Rolling coverage of the latest economic and financial news, as Taylor Wimpey says weaker economic backdrop is hitting the near-term outlook
More London-listed companies could choose to follow CRH’s plan and shift their primary stock market listing to New York, predicts Russ Mould, investment director at AJ Bell.
Mould says the London Stock Exchange is “having to work overtime” just to keep the companies it already has, rather than managing to attract new ones by relaxing its rules.
“This week has delivered a triple blow to the stock exchange operator. First, we had reports that Shell looked at shifting its stock market listing and headquarters to the US, although that doesn’t seem to be on the table now. Second, reports suggest that chip designer Arm will not return to the London stock market and instead opt for a US listing.
“Now we’ve got the news from construction group CRH that it wants to switch its primary listing to the US. That would mean it no longer qualifies for inclusion in FTSE indices and therefore would leave the prestigious FTSE 100 index.
The US is expected to be a key driver of future growth for CRH and our exposure to this market is likely to increase further driven by substantial increases in infrastructure funding, a renewed drive for the onshoring of manufacturing activity and significant levels of under-build in the residential construction market.
The fact that world’s largest building materials company plans to abandon London for New York is a bitter blow for the former – just as it was revealed that Shell too thought about the move and Flutter looks to take a punt on the US.

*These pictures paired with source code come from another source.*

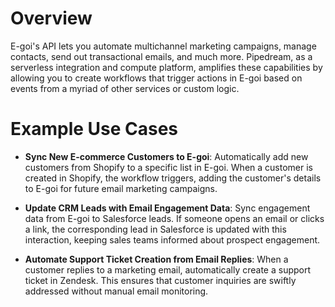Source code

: # Overview

E-goi's API lets you automate multichannel marketing campaigns, manage contacts, send out transactional emails, and much more. Pipedream, as a serverless integration and compute platform, amplifies these capabilities by allowing you to create workflows that trigger actions in E-goi based on events from a myriad of other services or custom logic.

# Example Use Cases

- **Sync New E-commerce Customers to E-goi**: Automatically add new customers from Shopify to a specific list in E-goi. When a customer is created in Shopify, the workflow triggers, adding the customer's details to E-goi for future email marketing campaigns.

- **Update CRM Leads with Email Engagement Data**: Sync engagement data from E-goi to Salesforce leads. If someone opens an email or clicks a link, the corresponding lead in Salesforce is updated with this interaction, keeping sales teams informed about prospect engagement.

- **Automate Support Ticket Creation from Email Replies**: When a customer replies to a marketing email, automatically create a support ticket in Zendesk. This ensures that customer inquiries are swiftly addressed without manual email monitoring.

About three-quarters of earnings for CRH derive from North America, – the move is pragmatic for the board but far more symbolic for the London Stock Exchange and the City. It’s a sign of decline and underlines the need to revitalise public markets in the UK. It’s not just companies moving listings abroad like Ferguson, it’s the huge slate of takeovers that has decimated corners of our markets due in large part to the weak pound and depressed UK valuations. Time for major change.